Por este camino no vamos a ninguna parte
Estamos degradados como país. La historia nos grita en la cara esa realidad cuando nos muestra a ese Alfonsín que comprendía que la democracia debía ejercerse a plena luz, aun cuando la situación pudiera incomodarlo personal y públicamente.
Hoy, la reacción presidencial es distinta. El presidente, señala culpables externos, insulta al público desde la camioneta en la que hace campana, dice ante los periodistas que «A mi hermana le dicen pastelera, por eso les va a llenar de crema el…». Manda a un energúmeno y troglodita como, José Luis Esper, a prometer cárcel y bala, y habla de enviar todo a la justicia, cuando la justicia ya está trabajando.

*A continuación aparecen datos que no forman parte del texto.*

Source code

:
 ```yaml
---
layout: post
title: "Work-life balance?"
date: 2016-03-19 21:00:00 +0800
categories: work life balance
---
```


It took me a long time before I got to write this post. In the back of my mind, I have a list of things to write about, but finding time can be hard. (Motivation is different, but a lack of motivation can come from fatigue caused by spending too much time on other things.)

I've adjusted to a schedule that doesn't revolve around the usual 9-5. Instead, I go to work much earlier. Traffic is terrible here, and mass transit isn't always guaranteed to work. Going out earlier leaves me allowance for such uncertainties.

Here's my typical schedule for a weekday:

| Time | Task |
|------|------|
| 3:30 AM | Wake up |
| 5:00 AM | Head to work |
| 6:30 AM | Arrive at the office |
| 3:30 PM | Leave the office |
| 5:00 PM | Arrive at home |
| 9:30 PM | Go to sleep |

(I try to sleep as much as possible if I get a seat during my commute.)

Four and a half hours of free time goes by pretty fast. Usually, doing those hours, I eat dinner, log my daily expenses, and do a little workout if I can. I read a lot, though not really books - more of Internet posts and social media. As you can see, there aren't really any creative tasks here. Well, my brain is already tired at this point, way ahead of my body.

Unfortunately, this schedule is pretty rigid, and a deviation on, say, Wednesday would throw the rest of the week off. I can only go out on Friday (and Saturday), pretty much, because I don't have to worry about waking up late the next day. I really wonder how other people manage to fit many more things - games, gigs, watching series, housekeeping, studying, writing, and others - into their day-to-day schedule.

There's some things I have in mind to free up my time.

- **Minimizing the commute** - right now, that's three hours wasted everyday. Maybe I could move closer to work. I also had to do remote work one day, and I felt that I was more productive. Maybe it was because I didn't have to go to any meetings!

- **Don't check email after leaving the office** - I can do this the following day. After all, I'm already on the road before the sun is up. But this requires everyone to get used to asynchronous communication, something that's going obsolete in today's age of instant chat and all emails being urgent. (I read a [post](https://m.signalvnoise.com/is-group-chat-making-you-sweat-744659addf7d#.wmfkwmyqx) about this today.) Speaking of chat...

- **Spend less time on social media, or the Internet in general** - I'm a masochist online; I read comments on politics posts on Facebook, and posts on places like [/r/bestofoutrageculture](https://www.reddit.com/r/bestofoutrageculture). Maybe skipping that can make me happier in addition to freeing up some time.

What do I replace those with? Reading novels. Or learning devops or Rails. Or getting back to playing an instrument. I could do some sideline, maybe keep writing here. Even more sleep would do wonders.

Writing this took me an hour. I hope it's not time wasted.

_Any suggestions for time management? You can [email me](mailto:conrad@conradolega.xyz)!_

En definitiva, la cuestión no transita en la existencia o no de negociados, sino en la forma en que el presidente asume el deber de dar explicaciones. Porque la ética no se mide en la ausencia de sospechas, sino en la transparencia con la que se las enfrenta.
Alfonsín, con todos sus errores, mostró que la dignidad y la honradez de los procedimientos importan más que el cálculo político. Milei, en cambio, deja la sensación de que la ética es un accesorio descartable, que la denuncia molesta más que la corrupción en sí, y que la palabra presidencial se usa para atacar enemigos antes que para esclarecer verdades.
La Argentina no necesita un presidente que grite más fuerte que sus críticos, sino uno que hable con la verdad frente a ellos. Esa es la diferencia entre la ética y la simulación.